Task item ▸ In the records below, begin at the line that has "- AI Opponent: Challenge" and stop after the line that has "- Dynamic Board: Visual"; quote those lines verbatim and nothing more.

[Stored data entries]

BEGIN

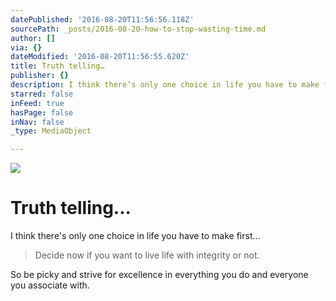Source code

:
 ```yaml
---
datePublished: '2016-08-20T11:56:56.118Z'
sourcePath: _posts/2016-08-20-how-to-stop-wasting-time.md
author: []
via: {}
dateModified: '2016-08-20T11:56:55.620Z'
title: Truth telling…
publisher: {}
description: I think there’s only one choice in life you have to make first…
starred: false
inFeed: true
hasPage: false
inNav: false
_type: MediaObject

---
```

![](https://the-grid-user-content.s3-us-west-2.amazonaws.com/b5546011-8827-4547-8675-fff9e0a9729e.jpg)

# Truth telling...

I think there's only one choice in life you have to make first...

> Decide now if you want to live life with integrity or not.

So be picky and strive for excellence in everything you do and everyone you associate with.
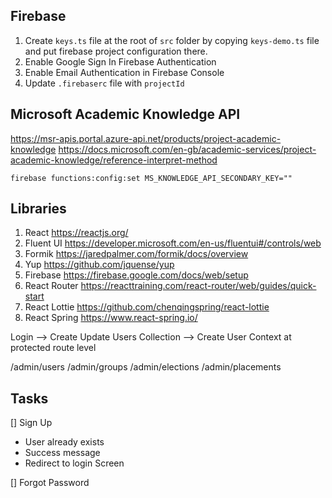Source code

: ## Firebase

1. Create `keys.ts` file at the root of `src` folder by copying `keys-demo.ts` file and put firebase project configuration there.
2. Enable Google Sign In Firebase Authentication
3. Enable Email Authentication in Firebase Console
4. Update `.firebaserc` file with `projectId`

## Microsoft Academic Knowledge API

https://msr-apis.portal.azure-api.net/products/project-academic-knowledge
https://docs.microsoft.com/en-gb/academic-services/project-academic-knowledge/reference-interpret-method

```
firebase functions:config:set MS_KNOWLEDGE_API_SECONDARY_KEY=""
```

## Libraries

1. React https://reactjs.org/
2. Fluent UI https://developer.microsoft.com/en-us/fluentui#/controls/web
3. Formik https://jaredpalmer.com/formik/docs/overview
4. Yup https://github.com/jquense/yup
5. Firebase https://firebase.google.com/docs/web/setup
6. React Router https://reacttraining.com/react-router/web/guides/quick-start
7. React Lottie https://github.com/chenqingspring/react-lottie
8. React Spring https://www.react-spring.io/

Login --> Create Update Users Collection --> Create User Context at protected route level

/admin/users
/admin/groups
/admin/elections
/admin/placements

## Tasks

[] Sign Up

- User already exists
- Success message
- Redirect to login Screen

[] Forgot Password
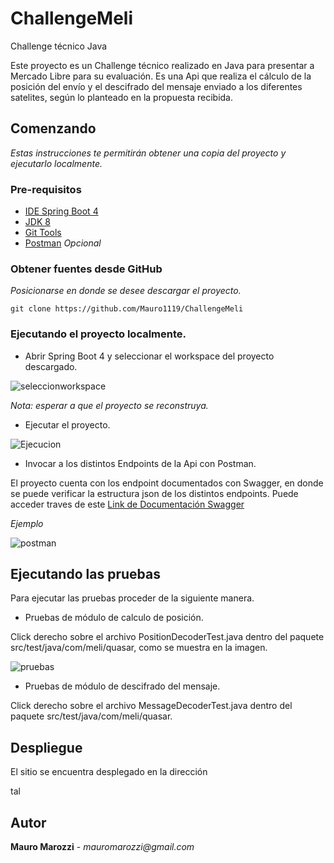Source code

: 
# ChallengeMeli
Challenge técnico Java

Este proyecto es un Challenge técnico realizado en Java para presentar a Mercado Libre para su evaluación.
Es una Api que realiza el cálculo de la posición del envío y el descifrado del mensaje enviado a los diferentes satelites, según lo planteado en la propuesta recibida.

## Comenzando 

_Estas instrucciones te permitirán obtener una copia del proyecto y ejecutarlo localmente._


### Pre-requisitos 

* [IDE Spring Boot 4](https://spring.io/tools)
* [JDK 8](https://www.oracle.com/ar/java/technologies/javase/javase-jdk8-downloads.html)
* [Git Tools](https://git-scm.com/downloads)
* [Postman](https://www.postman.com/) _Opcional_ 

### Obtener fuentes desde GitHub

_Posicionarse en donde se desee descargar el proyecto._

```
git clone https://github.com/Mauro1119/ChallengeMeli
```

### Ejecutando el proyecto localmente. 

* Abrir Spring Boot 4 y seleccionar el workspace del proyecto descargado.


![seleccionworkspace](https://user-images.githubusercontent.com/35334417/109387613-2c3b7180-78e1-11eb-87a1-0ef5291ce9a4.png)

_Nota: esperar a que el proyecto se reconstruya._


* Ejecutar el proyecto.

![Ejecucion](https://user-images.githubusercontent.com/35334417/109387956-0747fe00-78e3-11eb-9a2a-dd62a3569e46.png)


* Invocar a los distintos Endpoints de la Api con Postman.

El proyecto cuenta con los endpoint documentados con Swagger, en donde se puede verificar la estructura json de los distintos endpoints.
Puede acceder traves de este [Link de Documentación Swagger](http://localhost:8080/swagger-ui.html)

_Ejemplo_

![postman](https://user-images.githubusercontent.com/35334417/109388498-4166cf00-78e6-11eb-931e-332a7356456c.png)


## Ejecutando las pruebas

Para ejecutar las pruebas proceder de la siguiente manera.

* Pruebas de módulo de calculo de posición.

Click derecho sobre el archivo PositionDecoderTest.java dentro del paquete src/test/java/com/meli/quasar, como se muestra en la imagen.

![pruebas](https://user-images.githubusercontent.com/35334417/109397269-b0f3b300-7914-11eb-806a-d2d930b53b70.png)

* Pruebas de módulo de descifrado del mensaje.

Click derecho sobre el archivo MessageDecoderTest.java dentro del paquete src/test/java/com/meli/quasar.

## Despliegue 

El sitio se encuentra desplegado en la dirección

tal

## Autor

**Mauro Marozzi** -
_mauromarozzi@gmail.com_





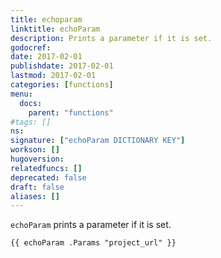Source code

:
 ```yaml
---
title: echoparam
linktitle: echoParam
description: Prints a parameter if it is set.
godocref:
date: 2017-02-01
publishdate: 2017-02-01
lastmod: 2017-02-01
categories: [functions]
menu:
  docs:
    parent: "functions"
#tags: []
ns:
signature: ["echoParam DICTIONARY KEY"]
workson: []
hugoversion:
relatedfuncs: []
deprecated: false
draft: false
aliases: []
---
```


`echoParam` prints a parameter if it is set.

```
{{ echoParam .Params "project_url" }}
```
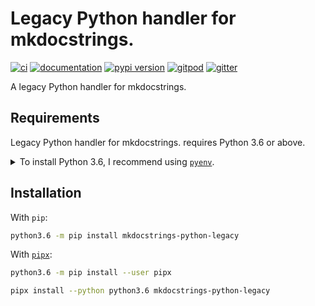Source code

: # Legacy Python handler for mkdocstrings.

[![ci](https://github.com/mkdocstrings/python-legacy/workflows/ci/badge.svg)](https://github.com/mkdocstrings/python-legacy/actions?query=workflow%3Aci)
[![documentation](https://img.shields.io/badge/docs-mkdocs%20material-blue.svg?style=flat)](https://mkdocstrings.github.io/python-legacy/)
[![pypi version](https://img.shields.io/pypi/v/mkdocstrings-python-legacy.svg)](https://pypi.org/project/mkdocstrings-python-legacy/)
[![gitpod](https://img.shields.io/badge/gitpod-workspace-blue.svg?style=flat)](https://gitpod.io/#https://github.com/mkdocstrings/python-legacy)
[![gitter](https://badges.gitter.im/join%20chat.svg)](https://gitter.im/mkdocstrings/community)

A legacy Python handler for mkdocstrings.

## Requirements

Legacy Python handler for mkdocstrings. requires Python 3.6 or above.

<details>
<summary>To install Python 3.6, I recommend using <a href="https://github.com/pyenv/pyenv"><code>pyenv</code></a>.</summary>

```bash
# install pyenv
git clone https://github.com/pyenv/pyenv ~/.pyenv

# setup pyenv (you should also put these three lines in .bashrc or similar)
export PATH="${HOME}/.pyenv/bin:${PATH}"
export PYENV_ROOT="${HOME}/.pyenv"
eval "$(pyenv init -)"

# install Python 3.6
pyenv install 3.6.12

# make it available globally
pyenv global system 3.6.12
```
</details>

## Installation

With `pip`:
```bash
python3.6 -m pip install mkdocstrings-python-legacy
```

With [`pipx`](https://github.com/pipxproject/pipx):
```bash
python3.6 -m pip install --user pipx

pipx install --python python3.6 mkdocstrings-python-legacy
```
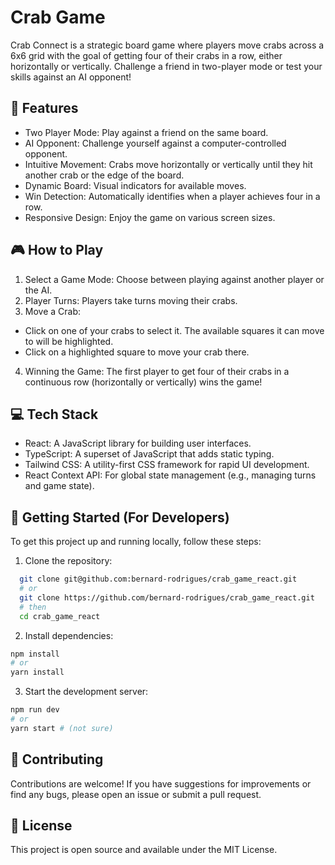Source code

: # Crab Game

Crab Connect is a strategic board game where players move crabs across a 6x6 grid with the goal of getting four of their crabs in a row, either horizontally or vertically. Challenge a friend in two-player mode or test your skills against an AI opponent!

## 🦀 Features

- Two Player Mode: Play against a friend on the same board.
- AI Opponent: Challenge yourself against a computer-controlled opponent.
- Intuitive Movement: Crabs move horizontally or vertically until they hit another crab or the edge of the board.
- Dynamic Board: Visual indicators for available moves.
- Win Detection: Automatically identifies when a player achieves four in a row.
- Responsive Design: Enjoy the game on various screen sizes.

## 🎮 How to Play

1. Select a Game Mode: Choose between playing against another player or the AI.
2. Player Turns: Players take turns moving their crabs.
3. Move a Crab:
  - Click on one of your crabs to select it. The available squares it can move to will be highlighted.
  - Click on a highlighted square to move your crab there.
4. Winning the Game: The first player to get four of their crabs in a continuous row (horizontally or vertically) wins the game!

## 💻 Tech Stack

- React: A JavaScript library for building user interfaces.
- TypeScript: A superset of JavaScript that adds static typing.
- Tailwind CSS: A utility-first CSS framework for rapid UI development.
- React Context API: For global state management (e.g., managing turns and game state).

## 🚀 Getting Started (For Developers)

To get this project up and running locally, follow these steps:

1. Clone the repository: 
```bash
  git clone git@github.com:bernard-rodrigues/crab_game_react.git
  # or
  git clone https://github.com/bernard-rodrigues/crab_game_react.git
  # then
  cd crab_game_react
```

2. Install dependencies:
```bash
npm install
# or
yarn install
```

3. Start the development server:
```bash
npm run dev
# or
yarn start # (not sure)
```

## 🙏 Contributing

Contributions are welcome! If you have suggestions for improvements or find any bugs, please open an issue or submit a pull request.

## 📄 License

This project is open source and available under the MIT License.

END

Result below ▸
- AI Opponent: Challenge yourself against a computer-controlled opponent.
- Intuitive Movement: Crabs move horizontally or vertically until they hit another crab or the edge of the board.
- Dynamic Board: Visual indicators for available moves.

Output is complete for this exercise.